#### ASSIGNED TASK:
Show, from the entries below, every line in which "cite" appears.

+---+

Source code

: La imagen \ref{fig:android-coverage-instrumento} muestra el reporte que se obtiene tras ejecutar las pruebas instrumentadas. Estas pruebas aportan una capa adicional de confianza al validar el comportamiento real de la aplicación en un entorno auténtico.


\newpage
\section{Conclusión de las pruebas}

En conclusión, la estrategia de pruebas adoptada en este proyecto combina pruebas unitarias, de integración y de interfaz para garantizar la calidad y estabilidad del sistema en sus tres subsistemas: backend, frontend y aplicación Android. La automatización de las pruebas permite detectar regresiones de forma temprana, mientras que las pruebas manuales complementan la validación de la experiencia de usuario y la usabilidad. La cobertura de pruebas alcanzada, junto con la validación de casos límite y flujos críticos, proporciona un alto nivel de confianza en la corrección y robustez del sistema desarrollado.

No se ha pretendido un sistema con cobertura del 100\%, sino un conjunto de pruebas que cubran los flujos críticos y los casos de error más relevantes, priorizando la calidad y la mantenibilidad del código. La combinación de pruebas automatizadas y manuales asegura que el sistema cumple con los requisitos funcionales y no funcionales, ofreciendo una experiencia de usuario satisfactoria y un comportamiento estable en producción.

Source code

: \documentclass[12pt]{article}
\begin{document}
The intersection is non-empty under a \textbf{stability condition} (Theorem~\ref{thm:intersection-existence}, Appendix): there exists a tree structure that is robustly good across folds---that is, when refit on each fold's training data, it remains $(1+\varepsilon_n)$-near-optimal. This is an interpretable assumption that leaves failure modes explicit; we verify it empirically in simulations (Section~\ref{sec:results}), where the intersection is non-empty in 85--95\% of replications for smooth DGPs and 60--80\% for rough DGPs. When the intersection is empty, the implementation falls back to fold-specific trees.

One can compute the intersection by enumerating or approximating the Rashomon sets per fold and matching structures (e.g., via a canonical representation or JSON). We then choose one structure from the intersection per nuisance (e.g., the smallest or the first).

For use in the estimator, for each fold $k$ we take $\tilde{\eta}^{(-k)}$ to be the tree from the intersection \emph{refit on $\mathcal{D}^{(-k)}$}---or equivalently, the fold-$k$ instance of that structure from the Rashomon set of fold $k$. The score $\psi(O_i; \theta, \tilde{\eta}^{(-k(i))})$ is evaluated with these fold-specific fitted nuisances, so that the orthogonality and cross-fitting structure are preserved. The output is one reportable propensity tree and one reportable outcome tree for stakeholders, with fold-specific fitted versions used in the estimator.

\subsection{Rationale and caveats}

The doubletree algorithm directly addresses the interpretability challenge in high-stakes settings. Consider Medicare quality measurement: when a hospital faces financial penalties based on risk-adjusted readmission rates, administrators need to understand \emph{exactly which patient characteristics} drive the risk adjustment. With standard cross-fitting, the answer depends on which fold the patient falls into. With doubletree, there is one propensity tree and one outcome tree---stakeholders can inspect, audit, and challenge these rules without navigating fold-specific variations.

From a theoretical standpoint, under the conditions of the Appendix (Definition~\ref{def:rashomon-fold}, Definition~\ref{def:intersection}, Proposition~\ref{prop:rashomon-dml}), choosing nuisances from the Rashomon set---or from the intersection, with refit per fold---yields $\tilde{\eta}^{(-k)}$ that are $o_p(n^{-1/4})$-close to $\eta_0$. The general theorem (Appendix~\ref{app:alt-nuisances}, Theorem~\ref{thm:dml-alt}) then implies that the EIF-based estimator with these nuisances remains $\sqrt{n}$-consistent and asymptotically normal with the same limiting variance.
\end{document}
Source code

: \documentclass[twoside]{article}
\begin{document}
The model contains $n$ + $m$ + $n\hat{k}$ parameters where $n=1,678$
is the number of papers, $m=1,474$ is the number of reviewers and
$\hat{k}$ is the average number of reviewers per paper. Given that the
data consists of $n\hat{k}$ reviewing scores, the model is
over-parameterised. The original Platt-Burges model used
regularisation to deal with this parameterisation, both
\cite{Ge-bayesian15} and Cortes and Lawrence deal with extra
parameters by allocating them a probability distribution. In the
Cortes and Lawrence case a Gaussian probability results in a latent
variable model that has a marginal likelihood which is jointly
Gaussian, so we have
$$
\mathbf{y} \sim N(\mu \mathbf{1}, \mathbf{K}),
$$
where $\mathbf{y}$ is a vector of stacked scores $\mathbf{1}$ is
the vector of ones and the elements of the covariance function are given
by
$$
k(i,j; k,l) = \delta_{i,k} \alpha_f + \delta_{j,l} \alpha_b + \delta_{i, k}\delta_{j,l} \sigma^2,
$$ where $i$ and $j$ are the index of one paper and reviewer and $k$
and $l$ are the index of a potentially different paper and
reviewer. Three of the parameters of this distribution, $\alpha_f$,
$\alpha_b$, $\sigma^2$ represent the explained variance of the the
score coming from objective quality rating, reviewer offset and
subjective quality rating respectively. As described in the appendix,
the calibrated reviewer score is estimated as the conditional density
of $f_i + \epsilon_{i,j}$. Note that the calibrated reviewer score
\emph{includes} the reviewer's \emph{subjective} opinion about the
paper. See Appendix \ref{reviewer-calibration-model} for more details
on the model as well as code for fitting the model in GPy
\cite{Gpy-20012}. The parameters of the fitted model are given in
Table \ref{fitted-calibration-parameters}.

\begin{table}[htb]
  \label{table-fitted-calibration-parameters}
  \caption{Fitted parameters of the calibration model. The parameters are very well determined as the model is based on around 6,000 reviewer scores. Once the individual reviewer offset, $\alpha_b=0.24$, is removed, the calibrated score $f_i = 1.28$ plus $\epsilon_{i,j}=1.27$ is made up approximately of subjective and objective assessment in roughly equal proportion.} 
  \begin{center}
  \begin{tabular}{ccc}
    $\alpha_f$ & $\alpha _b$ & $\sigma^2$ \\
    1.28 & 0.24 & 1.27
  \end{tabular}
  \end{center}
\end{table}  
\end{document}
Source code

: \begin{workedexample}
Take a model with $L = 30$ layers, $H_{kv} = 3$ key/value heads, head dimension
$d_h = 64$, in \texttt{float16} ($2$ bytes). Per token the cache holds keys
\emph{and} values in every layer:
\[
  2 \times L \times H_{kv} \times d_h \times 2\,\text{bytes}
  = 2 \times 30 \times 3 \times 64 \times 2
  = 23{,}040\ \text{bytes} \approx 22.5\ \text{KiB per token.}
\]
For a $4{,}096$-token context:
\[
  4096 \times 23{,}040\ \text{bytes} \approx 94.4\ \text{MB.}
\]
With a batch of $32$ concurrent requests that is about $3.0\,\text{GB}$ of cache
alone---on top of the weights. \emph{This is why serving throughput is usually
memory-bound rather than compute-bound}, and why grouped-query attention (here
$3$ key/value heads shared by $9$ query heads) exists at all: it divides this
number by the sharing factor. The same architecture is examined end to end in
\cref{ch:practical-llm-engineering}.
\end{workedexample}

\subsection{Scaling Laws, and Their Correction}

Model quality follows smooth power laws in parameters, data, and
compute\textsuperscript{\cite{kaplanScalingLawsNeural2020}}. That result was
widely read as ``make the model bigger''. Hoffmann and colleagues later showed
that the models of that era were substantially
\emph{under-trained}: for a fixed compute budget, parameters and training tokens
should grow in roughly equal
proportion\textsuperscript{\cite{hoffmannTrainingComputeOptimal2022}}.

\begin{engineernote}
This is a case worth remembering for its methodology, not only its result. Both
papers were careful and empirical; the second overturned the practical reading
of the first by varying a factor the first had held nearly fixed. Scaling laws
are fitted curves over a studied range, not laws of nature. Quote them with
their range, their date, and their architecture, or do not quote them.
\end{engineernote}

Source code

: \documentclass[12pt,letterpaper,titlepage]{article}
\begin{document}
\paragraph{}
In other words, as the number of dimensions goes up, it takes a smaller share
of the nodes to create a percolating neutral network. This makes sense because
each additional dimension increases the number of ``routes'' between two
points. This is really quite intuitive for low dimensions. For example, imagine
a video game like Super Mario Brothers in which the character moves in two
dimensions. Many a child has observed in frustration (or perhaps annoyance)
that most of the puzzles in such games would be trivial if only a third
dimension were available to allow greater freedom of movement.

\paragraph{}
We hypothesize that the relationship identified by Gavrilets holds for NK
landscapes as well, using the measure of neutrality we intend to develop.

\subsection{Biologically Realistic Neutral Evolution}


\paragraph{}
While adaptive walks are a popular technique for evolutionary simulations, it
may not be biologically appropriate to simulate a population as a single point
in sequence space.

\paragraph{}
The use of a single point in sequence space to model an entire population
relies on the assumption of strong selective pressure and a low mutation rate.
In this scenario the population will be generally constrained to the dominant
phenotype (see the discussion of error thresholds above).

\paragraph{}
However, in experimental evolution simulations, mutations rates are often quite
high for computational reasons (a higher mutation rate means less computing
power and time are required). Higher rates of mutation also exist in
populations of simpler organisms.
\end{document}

+---+

#### SOLUTION TO THIS EXERCISE:
\cite{Ge-bayesian15} and Cortes and Lawrence deal with extra
\cite{Gpy-20012}. The parameters of the fitted model are given in
compute\textsuperscript{\cite{kaplanScalingLawsNeural2020}}. That result was
proportion\textsuperscript{\cite{hoffmannTrainingComputeOptimal2022}}.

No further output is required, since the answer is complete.